Every record that appears below should be transcribed exactly.

____ THE DATA

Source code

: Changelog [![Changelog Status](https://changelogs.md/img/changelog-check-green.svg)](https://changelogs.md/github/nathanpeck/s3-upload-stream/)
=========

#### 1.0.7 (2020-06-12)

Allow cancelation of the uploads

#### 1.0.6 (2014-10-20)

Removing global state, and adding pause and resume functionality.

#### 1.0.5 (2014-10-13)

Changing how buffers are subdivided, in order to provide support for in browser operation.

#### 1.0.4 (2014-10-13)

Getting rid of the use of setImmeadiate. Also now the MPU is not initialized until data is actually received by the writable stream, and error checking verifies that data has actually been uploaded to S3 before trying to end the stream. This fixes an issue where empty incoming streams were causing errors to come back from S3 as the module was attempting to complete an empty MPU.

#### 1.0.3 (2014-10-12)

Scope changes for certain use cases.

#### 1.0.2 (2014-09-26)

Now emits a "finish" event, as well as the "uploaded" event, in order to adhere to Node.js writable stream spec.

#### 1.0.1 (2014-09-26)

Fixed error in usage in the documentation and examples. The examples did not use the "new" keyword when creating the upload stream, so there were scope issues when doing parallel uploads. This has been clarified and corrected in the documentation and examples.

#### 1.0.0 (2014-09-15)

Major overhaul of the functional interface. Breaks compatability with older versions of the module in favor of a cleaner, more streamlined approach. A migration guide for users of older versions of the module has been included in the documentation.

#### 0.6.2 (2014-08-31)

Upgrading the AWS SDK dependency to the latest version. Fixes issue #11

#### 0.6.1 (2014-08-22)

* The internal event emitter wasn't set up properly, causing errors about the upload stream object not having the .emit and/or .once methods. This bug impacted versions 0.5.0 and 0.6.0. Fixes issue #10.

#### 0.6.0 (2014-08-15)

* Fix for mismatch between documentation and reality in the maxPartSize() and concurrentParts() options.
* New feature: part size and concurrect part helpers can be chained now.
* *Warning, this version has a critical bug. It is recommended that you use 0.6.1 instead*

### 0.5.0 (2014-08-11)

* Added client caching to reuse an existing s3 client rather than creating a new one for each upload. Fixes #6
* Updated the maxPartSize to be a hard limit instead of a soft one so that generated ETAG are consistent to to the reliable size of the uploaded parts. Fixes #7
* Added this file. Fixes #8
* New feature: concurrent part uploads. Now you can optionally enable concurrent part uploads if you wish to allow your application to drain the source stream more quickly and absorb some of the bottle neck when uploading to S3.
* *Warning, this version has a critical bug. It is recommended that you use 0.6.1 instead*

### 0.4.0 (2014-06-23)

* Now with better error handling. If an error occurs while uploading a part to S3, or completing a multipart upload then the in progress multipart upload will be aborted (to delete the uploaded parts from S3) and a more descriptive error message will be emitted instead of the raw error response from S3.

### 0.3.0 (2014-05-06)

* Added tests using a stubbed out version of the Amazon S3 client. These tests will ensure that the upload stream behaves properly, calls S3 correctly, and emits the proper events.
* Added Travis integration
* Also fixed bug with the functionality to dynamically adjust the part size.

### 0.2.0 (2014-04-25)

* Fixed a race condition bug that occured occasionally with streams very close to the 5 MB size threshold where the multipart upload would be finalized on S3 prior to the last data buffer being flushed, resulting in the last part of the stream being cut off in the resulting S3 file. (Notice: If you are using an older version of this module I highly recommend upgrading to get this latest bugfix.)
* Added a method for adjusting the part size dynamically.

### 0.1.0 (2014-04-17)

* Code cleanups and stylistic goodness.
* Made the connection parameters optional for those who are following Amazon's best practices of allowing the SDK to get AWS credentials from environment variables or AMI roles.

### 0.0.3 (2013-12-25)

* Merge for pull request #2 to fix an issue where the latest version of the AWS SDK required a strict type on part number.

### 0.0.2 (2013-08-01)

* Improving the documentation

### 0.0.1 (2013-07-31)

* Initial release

________

__WRITTEN RESPONSE__.
Source code

: Changelog [![Changelog Status](https://changelogs.md/img/changelog-check-green.svg)](https://changelogs.md/github/nathanpeck/s3-upload-stream/)
=========

#### 1.0.7 (2020-06-12)

Allow cancelation of the uploads

#### 1.0.6 (2014-10-20)

Removing global state, and adding pause and resume functionality.

#### 1.0.5 (2014-10-13)

Changing how buffers are subdivided, in order to provide support for in browser operation.

#### 1.0.4 (2014-10-13)

Getting rid of the use of setImmeadiate. Also now the MPU is not initialized until data is actually received by the writable stream, and error checking verifies that data has actually been uploaded to S3 before trying to end the stream. This fixes an issue where empty incoming streams were causing errors to come back from S3 as the module was attempting to complete an empty MPU.

#### 1.0.3 (2014-10-12)

Scope changes for certain use cases.

#### 1.0.2 (2014-09-26)

Now emits a "finish" event, as well as the "uploaded" event, in order to adhere to Node.js writable stream spec.

#### 1.0.1 (2014-09-26)

Fixed error in usage in the documentation and examples. The examples did not use the "new" keyword when creating the upload stream, so there were scope issues when doing parallel uploads. This has been clarified and corrected in the documentation and examples.

#### 1.0.0 (2014-09-15)

Major overhaul of the functional interface. Breaks compatability with older versions of the module in favor of a cleaner, more streamlined approach. A migration guide for users of older versions of the module has been included in the documentation.

#### 0.6.2 (2014-08-31)

Upgrading the AWS SDK dependency to the latest version. Fixes issue #11

#### 0.6.1 (2014-08-22)

* The internal event emitter wasn't set up properly, causing errors about the upload stream object not having the .emit and/or .once methods. This bug impacted versions 0.5.0 and 0.6.0. Fixes issue #10.

#### 0.6.0 (2014-08-15)

* Fix for mismatch between documentation and reality in the maxPartSize() and concurrentParts() options.
* New feature: part size and concurrect part helpers can be chained now.
* *Warning, this version has a critical bug. It is recommended that you use 0.6.1 instead*

### 0.5.0 (2014-08-11)

* Added client caching to reuse an existing s3 client rather than creating a new one for each upload. Fixes #6
* Updated the maxPartSize to be a hard limit instead of a soft one so that generated ETAG are consistent to to the reliable size of the uploaded parts. Fixes #7
* Added this file. Fixes #8
* New feature: concurrent part uploads. Now you can optionally enable concurrent part uploads if you wish to allow your application to drain the source stream more quickly and absorb some of the bottle neck when uploading to S3.
* *Warning, this version has a critical bug. It is recommended that you use 0.6.1 instead*

### 0.4.0 (2014-06-23)

* Now with better error handling. If an error occurs while uploading a part to S3, or completing a multipart upload then the in progress multipart upload will be aborted (to delete the uploaded parts from S3) and a more descriptive error message will be emitted instead of the raw error response from S3.

### 0.3.0 (2014-05-06)

* Added tests using a stubbed out version of the Amazon S3 client. These tests will ensure that the upload stream behaves properly, calls S3 correctly, and emits the proper events.
* Added Travis integration
* Also fixed bug with the functionality to dynamically adjust the part size.

### 0.2.0 (2014-04-25)

* Fixed a race condition bug that occured occasionally with streams very close to the 5 MB size threshold where the multipart upload would be finalized on S3 prior to the last data buffer being flushed, resulting in the last part of the stream being cut off in the resulting S3 file. (Notice: If you are using an older version of this module I highly recommend upgrading to get this latest bugfix.)
* Added a method for adjusting the part size dynamically.

### 0.1.0 (2014-04-17)

* Code cleanups and stylistic goodness.
* Made the connection parameters optional for those who are following Amazon's best practices of allowing the SDK to get AWS credentials from environment variables or AMI roles.

### 0.0.3 (2013-12-25)

* Merge for pull request #2 to fix an issue where the latest version of the AWS SDK required a strict type on part number.

### 0.0.2 (2013-08-01)

* Improving the documentation

### 0.0.1 (2013-07-31)

* Initial release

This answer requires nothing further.